Problem requirements: Below are the records; copy every line in them that holds the string "update".

(Data excerpts)

★ ★ ★ ★ ★

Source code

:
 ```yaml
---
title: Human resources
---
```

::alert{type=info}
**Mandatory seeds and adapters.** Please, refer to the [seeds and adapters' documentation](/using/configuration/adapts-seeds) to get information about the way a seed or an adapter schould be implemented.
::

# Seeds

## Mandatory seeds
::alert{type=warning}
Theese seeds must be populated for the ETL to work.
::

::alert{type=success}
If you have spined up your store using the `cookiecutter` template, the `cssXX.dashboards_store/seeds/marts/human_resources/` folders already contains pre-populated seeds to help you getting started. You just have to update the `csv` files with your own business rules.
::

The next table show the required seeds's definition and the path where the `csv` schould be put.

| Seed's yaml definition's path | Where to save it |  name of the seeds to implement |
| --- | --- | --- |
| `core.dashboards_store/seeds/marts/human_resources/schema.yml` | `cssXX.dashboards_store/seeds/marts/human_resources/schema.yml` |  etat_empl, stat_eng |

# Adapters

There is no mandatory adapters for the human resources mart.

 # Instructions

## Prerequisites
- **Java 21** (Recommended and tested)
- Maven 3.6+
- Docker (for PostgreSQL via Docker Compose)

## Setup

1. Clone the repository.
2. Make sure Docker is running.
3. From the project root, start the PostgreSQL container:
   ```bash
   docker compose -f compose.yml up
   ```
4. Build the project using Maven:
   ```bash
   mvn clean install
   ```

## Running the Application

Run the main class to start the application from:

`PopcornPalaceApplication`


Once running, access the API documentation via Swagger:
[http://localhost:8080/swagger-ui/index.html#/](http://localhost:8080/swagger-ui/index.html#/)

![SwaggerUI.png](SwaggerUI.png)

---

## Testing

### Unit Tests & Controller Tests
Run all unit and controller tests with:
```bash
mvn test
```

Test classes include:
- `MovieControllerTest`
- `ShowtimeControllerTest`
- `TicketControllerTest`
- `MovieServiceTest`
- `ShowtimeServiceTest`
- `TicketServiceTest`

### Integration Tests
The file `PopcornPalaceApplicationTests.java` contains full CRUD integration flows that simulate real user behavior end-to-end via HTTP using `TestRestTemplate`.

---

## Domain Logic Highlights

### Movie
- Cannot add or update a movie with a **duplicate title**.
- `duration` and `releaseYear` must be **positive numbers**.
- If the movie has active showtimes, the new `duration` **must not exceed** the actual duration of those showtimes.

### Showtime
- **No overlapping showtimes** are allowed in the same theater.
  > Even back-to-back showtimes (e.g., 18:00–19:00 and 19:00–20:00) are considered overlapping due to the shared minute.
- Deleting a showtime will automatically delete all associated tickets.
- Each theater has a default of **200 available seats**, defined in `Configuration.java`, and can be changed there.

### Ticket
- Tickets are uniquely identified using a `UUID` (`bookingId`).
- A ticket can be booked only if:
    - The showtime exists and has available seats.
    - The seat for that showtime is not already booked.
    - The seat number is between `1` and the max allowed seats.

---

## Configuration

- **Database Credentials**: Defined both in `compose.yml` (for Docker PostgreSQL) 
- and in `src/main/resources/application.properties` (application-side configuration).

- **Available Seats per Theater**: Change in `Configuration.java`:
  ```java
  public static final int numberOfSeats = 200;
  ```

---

★ ★ ★ ★ ★

Result for this exercise:
If you have spined up your store using the `cookiecutter` template, the `cssXX.dashboards_store/seeds/marts/human_resources/` folders already contains pre-populated seeds to help you getting started. You just have to update the `csv` files with your own business rules.
- Cannot add or update a movie with a **duplicate title**.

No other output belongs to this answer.